Running through the park yesterday, I passed a woman with her arms wrapped around a tree. With her cheek pressed to the bark, her eyes closed.
And with all due respect for literal tree huggers, I wondered how the tree felt about this human pressing her physical presence in that way. I mean, it is an odd assumption – that all (potentially) sentient creatures want that kind of contact with humans.
We seem to have this compulsion to want to handle what we find attractive. We cuddle small children. We are cuddled as small children, yet seem to forget how we resented it. We want to reach out and touch otters, lambs… bear cubs. We want to infantilize the other. Keep it under our dominion.
“Trust me.” Says the man. The teacher. The expert. The child to the hampster.
There are plants that, when attacked by aphids, call out to wasps for help. I wonder if the tree was calling out for help as this woman pressed herself along its trunk. I wonder if the moment of blocked sunlight, blocked air made the tree gasp.
I think of all the video clips passed around social media of rabbits “relaxing” under the flow of water from a bathroom sink’s faucet. The sense of absolute righteousness revealed in the admonishing comments.

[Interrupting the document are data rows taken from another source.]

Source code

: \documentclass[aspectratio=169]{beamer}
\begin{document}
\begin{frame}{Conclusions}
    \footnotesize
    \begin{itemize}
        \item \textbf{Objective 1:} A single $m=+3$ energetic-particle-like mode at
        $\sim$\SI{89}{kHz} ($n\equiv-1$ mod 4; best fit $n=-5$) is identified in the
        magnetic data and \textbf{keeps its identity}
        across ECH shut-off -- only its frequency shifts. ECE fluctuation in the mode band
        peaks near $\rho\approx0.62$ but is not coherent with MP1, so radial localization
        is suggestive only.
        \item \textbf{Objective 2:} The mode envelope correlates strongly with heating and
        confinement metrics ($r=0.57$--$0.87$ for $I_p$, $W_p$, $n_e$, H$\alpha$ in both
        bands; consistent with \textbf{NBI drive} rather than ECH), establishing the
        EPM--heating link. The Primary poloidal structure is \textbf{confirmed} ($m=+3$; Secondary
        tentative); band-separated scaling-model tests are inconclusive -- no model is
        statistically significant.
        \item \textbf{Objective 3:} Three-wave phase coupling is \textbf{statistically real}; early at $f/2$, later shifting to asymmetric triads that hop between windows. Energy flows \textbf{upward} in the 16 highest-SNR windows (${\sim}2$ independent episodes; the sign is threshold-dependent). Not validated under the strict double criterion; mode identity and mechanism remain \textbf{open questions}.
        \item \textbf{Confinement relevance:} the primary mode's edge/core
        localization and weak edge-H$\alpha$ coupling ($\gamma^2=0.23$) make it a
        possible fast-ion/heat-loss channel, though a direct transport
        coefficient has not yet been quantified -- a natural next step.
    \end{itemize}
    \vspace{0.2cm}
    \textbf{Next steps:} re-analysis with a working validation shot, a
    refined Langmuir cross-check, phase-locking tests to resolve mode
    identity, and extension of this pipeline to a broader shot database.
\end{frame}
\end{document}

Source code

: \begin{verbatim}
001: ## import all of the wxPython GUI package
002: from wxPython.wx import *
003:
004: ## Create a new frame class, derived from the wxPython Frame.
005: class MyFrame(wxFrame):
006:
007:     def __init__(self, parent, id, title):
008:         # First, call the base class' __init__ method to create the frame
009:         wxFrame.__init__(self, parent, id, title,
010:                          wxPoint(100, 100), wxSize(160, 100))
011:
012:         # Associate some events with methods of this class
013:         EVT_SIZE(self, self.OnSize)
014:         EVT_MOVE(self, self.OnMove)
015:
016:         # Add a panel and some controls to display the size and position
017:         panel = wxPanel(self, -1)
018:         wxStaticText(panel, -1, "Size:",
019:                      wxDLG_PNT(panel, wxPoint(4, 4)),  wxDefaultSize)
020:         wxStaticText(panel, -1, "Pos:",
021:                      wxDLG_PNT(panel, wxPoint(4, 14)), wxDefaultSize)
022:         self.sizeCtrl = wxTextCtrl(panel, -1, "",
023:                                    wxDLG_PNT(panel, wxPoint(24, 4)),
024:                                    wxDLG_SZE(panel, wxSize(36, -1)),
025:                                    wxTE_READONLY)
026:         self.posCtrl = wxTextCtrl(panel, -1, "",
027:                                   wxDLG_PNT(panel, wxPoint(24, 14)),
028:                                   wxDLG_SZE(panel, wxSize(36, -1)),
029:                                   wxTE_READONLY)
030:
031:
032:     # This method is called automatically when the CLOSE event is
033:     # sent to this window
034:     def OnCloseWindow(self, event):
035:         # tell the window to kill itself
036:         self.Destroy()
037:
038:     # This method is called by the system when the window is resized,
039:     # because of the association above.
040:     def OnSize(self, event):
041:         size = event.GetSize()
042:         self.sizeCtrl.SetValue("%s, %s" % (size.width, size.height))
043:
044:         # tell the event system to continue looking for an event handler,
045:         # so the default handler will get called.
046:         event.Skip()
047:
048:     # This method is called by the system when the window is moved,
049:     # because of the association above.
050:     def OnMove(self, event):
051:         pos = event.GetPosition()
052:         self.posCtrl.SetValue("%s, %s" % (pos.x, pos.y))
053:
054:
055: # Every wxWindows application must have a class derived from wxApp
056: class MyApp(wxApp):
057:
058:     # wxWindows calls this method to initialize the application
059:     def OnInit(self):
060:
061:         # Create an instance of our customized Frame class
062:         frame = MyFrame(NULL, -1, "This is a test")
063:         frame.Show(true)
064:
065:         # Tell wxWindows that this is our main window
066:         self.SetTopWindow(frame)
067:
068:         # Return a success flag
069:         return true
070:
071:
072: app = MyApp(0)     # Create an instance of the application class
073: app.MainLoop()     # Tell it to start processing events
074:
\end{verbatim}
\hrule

We try so hard to disentangle our presence in the world: the good from the bad. But even empathy brings with it elements of oversight:
oversight/ˈəʊvəsʌɪt
1. an unintentional failure to notice or do something
2. the action of overseeing something
for example: effective oversight of the financial reporting process
It makes perfect sense to me that this single word encompasses both of these meanings.